* What the task asks *
All lines containing the string "voltar" must be copied from the entries.
──────────
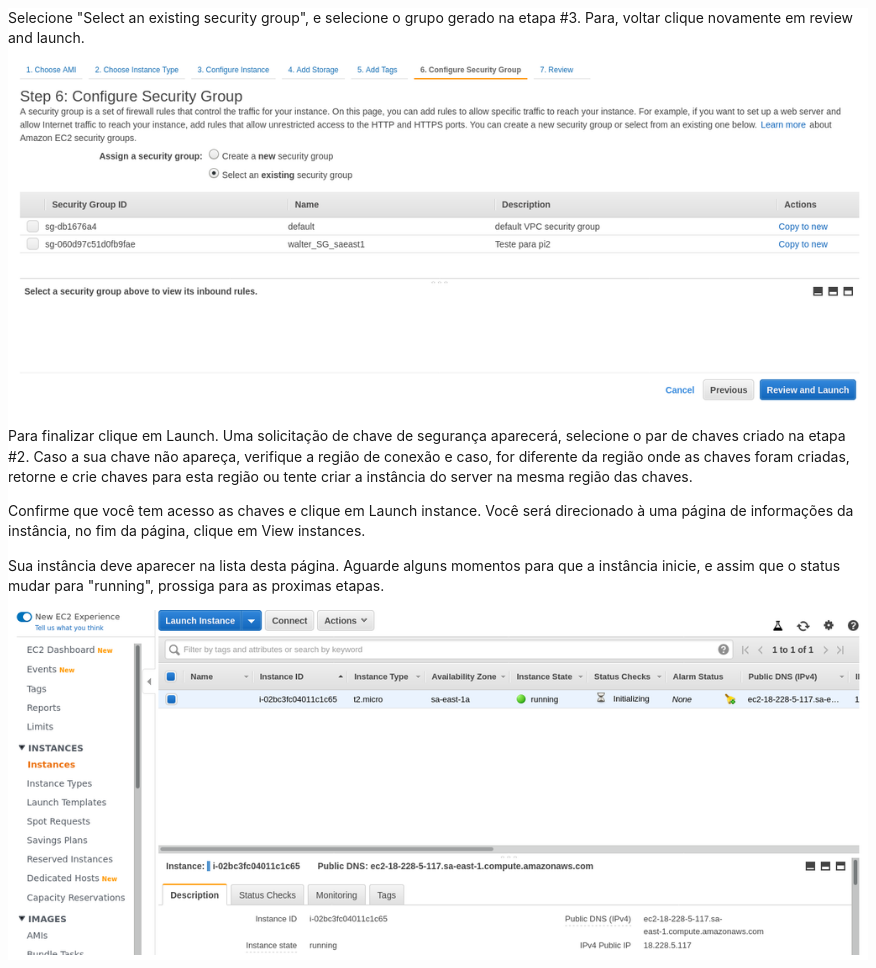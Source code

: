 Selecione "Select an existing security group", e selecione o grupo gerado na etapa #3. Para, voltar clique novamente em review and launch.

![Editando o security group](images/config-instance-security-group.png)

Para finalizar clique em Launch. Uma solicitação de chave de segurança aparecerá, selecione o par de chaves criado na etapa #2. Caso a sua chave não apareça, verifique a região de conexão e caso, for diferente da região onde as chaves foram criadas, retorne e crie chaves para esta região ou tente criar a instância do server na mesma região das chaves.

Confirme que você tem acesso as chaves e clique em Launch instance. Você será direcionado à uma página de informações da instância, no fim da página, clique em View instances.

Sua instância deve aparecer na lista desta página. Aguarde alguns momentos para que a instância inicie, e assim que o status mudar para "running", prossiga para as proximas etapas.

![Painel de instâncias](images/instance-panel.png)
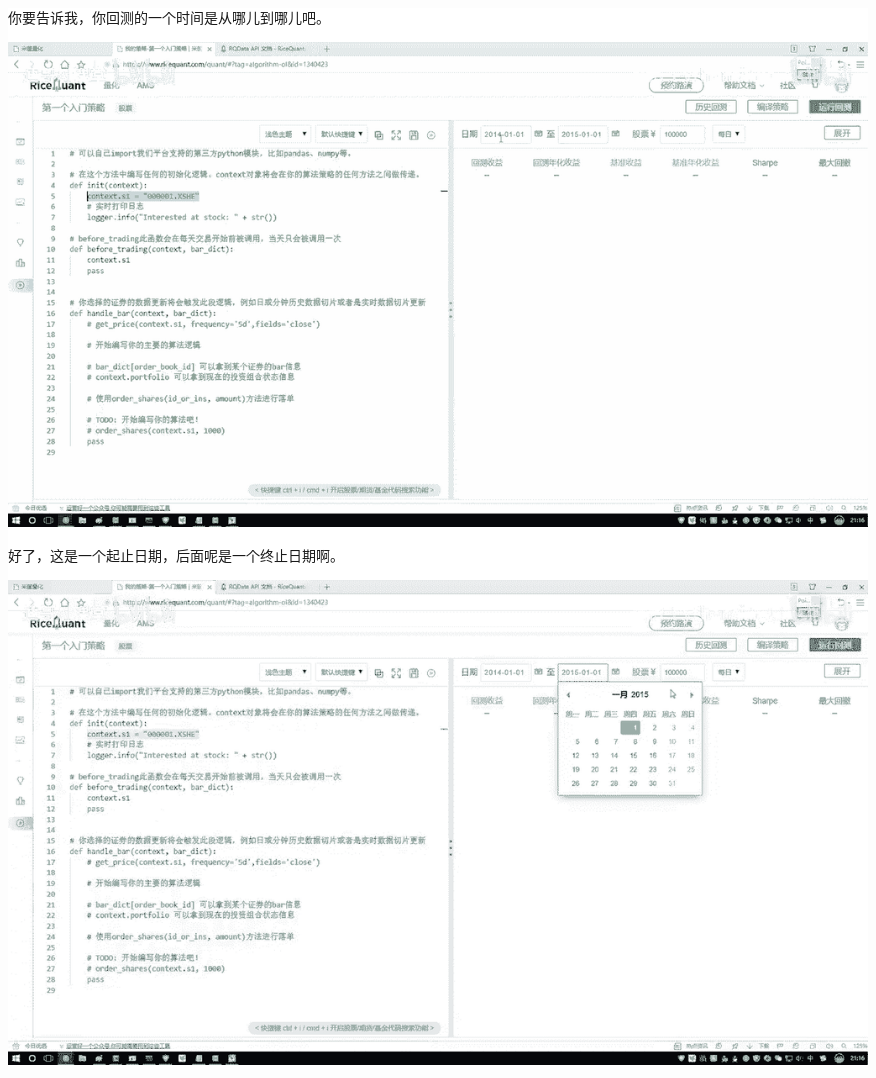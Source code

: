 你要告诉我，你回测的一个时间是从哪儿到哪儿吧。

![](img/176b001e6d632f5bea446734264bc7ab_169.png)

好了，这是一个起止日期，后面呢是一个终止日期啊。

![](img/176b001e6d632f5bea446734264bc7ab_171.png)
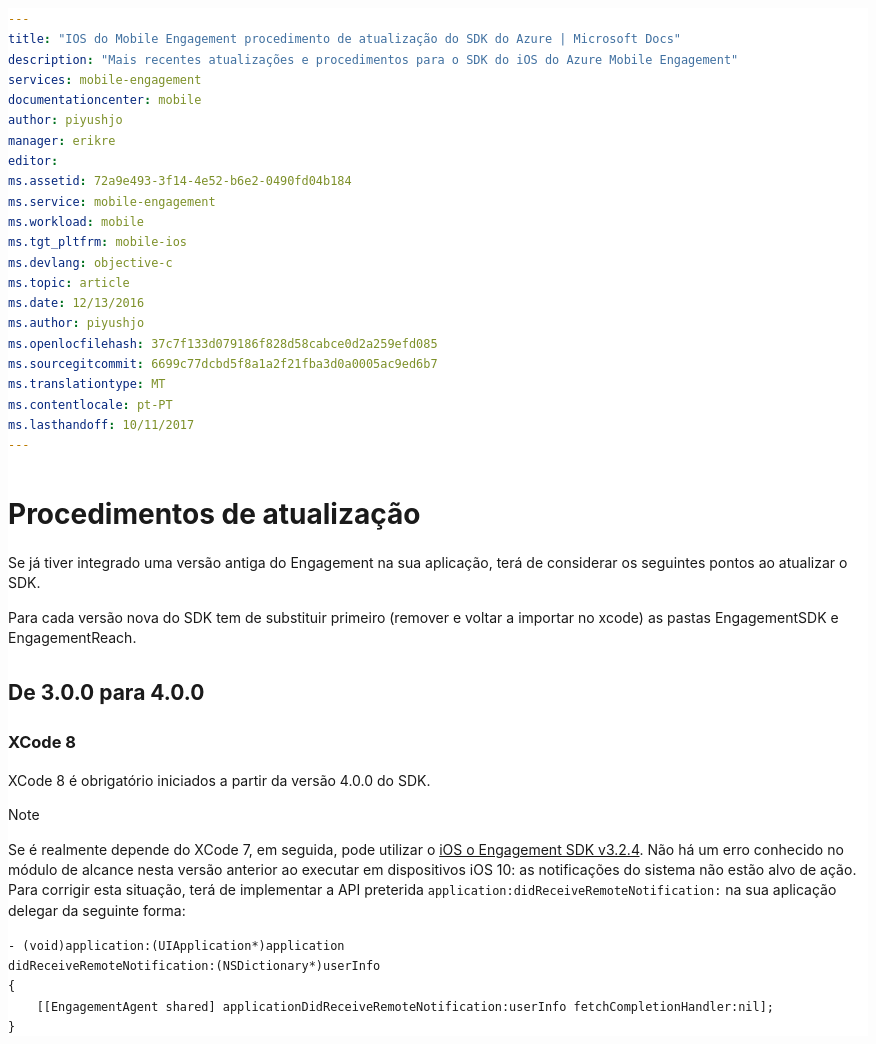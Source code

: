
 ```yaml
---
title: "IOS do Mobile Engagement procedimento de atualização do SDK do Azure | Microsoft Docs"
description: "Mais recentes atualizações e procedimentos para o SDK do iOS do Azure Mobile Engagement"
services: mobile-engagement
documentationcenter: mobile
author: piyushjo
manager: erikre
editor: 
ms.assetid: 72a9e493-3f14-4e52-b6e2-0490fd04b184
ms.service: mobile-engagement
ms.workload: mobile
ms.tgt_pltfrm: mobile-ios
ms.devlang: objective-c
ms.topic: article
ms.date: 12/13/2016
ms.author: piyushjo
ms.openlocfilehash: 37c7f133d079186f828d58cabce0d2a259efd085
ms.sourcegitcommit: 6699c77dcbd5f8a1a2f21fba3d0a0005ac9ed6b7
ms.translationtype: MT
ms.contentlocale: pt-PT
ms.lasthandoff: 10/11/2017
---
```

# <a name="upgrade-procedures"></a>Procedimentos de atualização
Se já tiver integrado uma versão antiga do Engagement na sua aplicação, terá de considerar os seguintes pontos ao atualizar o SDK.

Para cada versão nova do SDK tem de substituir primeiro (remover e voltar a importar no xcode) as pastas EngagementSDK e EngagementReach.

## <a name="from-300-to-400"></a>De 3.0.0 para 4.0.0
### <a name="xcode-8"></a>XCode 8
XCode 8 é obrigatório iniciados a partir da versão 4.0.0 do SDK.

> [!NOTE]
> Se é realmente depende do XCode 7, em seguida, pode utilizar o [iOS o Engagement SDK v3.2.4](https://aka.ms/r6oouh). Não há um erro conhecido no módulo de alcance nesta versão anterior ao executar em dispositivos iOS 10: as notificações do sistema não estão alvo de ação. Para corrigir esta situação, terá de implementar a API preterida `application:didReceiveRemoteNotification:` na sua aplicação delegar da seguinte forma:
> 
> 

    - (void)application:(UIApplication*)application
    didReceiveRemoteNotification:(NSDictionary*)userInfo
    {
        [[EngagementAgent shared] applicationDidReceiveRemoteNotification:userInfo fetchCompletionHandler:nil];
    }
──────────
* Final answer *
: Selecione "Select an existing security group", e selecione o grupo gerado na etapa #3. Para, voltar clique novamente em review and launch.
Para cada versão nova do SDK tem de substituir primeiro (remover e voltar a importar no xcode) as pastas EngagementSDK e EngagementReach.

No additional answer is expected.